**TASK:**
Reproduce exactly the lines from the line containing "### Lab Head" through the last line of the listing, and no others.

**PROVIDED ENTRIES:**
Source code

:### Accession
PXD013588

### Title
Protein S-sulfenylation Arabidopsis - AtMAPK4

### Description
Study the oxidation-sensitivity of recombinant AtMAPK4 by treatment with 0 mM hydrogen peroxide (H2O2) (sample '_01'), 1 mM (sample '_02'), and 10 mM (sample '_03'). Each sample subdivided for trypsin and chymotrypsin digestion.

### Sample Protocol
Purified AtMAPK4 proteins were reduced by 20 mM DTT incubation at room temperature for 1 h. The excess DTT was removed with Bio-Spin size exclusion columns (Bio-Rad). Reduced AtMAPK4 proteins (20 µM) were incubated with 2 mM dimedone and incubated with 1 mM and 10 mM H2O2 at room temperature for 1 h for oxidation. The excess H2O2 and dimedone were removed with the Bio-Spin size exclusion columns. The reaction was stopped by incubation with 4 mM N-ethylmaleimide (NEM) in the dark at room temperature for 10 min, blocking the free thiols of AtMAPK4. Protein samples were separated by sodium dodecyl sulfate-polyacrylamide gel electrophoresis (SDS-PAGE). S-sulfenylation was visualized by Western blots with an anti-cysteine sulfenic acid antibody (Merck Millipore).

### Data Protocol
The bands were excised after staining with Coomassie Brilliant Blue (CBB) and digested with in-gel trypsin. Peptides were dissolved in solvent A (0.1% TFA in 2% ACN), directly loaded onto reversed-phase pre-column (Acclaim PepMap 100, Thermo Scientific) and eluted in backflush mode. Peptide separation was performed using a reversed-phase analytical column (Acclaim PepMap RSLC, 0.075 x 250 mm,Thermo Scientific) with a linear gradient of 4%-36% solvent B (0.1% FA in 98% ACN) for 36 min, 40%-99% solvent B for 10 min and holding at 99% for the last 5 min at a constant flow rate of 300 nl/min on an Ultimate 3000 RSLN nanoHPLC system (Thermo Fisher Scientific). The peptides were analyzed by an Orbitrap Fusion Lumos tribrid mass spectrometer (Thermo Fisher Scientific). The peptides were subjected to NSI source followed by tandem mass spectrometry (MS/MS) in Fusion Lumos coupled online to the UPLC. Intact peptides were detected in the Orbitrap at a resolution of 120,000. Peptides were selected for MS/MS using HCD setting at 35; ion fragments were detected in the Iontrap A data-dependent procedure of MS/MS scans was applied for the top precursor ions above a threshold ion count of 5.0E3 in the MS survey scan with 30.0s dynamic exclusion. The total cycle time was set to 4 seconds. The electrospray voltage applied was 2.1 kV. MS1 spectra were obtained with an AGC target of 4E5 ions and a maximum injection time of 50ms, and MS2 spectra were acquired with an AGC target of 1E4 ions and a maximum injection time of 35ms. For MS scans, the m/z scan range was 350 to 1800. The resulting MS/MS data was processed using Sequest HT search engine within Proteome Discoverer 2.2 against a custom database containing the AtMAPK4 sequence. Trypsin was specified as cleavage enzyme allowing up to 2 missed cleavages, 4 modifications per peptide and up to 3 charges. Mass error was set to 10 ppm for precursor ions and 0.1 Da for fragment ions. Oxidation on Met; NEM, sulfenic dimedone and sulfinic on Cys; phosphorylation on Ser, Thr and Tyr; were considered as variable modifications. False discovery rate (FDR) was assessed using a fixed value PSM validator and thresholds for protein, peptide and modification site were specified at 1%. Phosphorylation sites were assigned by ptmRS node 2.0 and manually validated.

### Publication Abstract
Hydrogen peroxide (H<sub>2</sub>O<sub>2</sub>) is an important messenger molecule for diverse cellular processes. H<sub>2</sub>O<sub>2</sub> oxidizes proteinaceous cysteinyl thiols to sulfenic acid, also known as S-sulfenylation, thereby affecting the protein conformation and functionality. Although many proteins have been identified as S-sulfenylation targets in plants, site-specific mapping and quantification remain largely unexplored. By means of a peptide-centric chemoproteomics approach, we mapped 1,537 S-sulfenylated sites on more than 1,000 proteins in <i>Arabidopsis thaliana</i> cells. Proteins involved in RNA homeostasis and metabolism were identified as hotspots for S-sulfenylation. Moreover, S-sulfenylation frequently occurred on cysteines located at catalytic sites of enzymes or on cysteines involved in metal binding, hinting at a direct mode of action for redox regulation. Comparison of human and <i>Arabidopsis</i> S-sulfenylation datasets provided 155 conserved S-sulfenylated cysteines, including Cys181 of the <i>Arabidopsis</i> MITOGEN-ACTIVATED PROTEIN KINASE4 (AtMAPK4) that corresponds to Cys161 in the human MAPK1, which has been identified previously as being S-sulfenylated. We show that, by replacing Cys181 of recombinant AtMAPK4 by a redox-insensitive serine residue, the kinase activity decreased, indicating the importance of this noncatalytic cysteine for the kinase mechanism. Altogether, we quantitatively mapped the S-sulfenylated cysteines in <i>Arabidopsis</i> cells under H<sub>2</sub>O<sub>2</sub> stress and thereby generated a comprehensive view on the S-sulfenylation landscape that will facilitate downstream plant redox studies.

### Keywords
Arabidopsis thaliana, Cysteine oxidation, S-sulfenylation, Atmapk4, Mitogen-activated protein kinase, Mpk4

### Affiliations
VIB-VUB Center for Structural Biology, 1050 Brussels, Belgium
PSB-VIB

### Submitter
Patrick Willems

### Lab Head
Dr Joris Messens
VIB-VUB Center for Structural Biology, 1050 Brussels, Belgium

**OUTPUT FOR THIS TASK:**
### Lab Head
Dr Joris Messens
VIB-VUB Center for Structural Biology, 1050 Brussels, Belgium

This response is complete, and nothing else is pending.